Look at the entries below and restate word for word the lines from the first through the one that has "- 音标：/ˈhɑːrʃ.li/ <span".

Stored records
↓↓↓

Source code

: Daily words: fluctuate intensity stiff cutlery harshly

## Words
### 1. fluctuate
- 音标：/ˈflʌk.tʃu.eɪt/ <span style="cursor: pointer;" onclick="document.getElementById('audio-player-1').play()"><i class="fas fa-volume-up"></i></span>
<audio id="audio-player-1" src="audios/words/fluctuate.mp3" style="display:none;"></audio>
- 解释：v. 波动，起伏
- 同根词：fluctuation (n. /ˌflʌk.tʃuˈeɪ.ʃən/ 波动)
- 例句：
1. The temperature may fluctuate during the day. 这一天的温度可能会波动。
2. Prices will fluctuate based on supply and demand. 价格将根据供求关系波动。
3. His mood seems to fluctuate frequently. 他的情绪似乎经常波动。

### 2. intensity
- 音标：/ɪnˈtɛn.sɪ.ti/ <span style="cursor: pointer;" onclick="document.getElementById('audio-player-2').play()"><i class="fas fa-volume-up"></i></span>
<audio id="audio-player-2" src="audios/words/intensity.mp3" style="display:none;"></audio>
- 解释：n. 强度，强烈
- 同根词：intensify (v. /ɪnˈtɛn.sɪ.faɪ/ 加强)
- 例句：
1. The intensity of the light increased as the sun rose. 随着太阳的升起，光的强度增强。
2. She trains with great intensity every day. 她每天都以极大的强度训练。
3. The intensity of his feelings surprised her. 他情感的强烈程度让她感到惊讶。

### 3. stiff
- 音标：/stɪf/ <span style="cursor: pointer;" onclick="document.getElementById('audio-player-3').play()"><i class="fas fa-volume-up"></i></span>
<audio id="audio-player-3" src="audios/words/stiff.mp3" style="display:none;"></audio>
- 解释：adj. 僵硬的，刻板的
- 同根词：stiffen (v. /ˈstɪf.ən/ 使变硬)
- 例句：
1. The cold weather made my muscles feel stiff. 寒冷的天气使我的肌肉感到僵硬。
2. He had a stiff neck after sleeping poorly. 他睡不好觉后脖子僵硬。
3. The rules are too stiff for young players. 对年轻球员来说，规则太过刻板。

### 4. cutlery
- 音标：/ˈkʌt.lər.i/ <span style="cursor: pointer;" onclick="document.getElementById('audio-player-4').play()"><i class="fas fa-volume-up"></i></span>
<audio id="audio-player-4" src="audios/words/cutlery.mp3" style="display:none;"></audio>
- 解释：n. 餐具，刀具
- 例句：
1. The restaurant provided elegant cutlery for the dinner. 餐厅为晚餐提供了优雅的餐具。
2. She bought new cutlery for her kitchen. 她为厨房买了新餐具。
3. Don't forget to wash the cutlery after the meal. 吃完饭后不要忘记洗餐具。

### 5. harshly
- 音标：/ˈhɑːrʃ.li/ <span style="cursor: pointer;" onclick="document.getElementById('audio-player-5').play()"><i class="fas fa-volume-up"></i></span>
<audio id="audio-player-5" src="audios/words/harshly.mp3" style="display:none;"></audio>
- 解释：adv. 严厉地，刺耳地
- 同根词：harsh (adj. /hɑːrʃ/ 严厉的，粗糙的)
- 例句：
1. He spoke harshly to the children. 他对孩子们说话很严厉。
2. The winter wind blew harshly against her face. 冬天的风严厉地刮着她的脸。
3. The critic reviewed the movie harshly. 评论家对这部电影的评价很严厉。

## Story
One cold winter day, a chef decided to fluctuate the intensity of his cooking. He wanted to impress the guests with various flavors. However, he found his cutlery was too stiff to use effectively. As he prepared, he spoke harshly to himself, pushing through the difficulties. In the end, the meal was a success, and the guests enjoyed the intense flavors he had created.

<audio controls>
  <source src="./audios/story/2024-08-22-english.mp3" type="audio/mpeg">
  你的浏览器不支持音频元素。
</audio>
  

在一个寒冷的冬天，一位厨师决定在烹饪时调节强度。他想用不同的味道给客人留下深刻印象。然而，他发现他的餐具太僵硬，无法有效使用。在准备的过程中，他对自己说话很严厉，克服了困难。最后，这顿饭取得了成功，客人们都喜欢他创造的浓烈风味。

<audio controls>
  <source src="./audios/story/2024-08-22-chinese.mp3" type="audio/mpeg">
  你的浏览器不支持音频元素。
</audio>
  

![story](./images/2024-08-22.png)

↑↑↑

Response to this task:
Source code

: Daily words: fluctuate intensity stiff cutlery harshly

## Words
### 1. fluctuate
- 音标：/ˈflʌk.tʃu.eɪt/ <span style="cursor: pointer;" onclick="document.getElementById('audio-player-1').play()"><i class="fas fa-volume-up"></i></span>
<audio id="audio-player-1" src="audios/words/fluctuate.mp3" style="display:none;"></audio>
- 解释：v. 波动，起伏
- 同根词：fluctuation (n. /ˌflʌk.tʃuˈeɪ.ʃən/ 波动)
- 例句：
1. The temperature may fluctuate during the day. 这一天的温度可能会波动。
2. Prices will fluctuate based on supply and demand. 价格将根据供求关系波动。
3. His mood seems to fluctuate frequently. 他的情绪似乎经常波动。

### 2. intensity
- 音标：/ɪnˈtɛn.sɪ.ti/ <span style="cursor: pointer;" onclick="document.getElementById('audio-player-2').play()"><i class="fas fa-volume-up"></i></span>
<audio id="audio-player-2" src="audios/words/intensity.mp3" style="display:none;"></audio>
- 解释：n. 强度，强烈
- 同根词：intensify (v. /ɪnˈtɛn.sɪ.faɪ/ 加强)
- 例句：
1. The intensity of the light increased as the sun rose. 随着太阳的升起，光的强度增强。
2. She trains with great intensity every day. 她每天都以极大的强度训练。
3. The intensity of his feelings surprised her. 他情感的强烈程度让她感到惊讶。

### 3. stiff
- 音标：/stɪf/ <span style="cursor: pointer;" onclick="document.getElementById('audio-player-3').play()"><i class="fas fa-volume-up"></i></span>
<audio id="audio-player-3" src="audios/words/stiff.mp3" style="display:none;"></audio>
- 解释：adj. 僵硬的，刻板的
- 同根词：stiffen (v. /ˈstɪf.ən/ 使变硬)
- 例句：
1. The cold weather made my muscles feel stiff. 寒冷的天气使我的肌肉感到僵硬。
2. He had a stiff neck after sleeping poorly. 他睡不好觉后脖子僵硬。
3. The rules are too stiff for young players. 对年轻球员来说，规则太过刻板。

### 4. cutlery
- 音标：/ˈkʌt.lər.i/ <span style="cursor: pointer;" onclick="document.getElementById('audio-player-4').play()"><i class="fas fa-volume-up"></i></span>
<audio id="audio-player-4" src="audios/words/cutlery.mp3" style="display:none;"></audio>
- 解释：n. 餐具，刀具
- 例句：
1. The restaurant provided elegant cutlery for the dinner. 餐厅为晚餐提供了优雅的餐具。
2. She bought new cutlery for her kitchen. 她为厨房买了新餐具。
3. Don't forget to wash the cutlery after the meal. 吃完饭后不要忘记洗餐具。

### 5. harshly
- 音标：/ˈhɑːrʃ.li/ <span style="cursor: pointer;" onclick="document.getElementById('audio-player-5').play()"><i class="fas fa-volume-up"></i></span>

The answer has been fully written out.